I'd pointed and clicked until my memory cards were full of grainy images of impala, or giraffe - it was sometimes hard to tell - and I always left with a vague feeling of dissatisfaction, as though I'd been to a theme park and missed the rollercoaster.
Then I met Rommel. Not the Rommel, obviously, but a man nicknamed for his similarities. Like the Desert Fox, award-winning photographer and guide Paul Goldstein leads convoys across Africa wearing a peaked cap and goggles, only he's far more brutal than the Wehrmacht Field Marshall.
I met him not in Africa, but on a ship in Antarctica. I was watching penguins. He was terrorising passengers. "Come to Kenya!" he barked. "I'll teach you how to take pictures properly."
Six months later, bearing a DSLR that had been out of the box for 48 hours and a borrowed telephoto lens the size of a large thermos, I arrived at Kicheche, Goldstein's camp in Kenya's Mara Conservancy. A huddle of askaris (camp guards) were inspecting the charred remains of one of those multi-pocketed, Kate Adie-style photographic vests, still smouldering in the ashes of the campfire. The rules, said Rommel, were simple.
Wake-up call at 04:30, into the vehicles by 05:00. Back at dinner time. No lateness, no excuses and absolutely no photographic vests.
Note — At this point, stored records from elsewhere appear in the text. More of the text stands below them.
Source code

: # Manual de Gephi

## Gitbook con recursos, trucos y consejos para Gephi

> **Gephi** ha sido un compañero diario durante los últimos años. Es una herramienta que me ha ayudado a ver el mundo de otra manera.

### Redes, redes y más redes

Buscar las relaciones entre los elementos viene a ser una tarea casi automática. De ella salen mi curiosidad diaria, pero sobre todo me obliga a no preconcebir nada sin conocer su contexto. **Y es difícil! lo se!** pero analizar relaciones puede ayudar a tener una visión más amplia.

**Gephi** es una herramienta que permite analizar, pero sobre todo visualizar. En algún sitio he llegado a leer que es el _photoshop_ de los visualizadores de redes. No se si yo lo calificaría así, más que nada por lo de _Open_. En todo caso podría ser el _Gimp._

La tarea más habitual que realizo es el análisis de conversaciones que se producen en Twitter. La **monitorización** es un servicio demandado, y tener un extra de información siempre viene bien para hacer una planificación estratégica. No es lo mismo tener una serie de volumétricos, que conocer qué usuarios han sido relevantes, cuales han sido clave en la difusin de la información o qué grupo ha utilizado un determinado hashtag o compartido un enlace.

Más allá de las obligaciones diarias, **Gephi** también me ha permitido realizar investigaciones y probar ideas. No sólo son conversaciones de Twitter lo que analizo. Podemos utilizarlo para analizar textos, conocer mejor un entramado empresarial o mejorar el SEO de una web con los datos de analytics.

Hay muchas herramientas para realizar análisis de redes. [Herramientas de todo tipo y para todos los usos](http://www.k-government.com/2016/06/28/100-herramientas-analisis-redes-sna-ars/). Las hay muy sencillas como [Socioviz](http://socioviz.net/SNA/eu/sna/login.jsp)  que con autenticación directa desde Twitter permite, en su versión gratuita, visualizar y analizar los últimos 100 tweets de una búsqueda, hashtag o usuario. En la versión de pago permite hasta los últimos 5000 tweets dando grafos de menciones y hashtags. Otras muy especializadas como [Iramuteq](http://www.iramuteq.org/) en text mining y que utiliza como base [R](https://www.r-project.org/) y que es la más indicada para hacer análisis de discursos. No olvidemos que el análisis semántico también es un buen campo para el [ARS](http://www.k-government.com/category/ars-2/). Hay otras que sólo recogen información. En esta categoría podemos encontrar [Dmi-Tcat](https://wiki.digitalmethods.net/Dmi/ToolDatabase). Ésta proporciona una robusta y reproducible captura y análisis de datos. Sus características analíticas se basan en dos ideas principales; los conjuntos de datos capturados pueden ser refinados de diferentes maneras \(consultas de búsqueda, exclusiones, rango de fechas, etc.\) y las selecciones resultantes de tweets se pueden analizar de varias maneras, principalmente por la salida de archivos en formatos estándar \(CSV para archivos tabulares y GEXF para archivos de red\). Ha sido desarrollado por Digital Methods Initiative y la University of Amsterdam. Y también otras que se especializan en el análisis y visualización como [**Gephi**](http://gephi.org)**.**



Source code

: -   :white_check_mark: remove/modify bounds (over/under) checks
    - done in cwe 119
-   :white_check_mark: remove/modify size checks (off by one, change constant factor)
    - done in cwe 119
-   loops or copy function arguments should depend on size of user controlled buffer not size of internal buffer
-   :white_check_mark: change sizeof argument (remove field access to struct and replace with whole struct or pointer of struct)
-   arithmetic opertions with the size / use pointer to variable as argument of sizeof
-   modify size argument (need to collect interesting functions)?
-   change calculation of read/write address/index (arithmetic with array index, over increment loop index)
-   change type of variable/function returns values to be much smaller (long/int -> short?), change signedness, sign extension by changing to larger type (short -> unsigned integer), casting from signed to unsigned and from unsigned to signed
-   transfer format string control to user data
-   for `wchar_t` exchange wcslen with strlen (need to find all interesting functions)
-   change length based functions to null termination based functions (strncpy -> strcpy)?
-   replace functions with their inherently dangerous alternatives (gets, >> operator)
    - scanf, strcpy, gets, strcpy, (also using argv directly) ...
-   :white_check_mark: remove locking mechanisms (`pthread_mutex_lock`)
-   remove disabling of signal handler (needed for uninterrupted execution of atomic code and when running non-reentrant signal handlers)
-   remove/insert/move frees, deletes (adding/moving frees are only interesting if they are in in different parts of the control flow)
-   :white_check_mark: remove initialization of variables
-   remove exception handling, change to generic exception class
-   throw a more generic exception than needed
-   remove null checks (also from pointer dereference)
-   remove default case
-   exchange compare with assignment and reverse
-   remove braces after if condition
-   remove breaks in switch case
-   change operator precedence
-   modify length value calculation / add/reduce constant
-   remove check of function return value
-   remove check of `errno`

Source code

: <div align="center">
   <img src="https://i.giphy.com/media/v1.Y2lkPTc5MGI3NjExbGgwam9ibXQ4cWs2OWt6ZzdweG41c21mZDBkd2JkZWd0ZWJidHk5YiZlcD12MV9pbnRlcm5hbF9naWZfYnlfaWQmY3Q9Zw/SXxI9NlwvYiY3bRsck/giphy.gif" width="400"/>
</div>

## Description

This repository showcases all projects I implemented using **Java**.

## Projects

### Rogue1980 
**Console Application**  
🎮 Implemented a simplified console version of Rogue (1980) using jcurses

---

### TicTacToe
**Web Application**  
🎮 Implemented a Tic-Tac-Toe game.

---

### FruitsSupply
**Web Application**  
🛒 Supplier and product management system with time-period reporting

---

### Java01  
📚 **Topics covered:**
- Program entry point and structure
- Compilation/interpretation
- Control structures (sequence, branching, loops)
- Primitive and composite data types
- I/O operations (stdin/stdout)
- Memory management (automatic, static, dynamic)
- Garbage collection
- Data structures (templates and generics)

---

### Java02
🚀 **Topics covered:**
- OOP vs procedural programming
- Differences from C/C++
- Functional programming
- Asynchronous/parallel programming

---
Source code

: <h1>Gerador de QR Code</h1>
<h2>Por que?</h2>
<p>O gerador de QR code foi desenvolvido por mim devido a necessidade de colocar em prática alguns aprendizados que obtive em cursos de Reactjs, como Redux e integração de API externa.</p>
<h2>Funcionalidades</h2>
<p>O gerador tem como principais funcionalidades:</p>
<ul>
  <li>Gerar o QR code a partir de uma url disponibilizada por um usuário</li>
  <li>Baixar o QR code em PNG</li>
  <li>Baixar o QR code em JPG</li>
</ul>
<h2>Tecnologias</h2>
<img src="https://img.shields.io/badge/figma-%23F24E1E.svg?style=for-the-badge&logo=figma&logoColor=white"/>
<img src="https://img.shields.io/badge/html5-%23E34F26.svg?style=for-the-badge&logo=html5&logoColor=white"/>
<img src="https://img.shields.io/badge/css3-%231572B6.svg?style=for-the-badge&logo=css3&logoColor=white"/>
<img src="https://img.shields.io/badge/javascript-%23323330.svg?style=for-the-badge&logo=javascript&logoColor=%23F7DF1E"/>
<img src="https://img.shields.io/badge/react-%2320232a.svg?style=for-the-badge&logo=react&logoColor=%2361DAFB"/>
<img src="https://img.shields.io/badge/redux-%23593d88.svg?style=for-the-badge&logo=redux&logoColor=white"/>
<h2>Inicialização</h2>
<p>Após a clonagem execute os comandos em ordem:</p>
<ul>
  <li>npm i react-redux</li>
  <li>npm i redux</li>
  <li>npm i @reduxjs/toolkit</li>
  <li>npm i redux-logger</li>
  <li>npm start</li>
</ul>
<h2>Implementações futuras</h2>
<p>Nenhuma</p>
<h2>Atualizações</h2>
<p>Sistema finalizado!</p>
We bumped across plains that smelled of mown hay and scorched earth, strewn with bright-white wastepaper flowers, to a dry riverbed where a leopard had been spotted, fleetingly, an hour previously, among the wild olives. "Where's your camera?" asked Rommel. I pointed at my bag.
He shook his head. "No good in there. Give it to me." I handed over my virgin brownie and listened to a 30-second masterclass in the science of digital photography.
"The key is to keep the aperture as wide as possible, letting in the maximum possible light in the shortest possible time. Wide aperture means fast shutter speed, and fast shutter speed means sharp images. All you need to do is keep the camera on aperture priority - AV - and the processor will calculate the shutter speed. If there's not enough light to get a fast enough shutter speed, you adjust the sensitivity of the sensor by increasing the ISO. Got it? Good - there's the leopard."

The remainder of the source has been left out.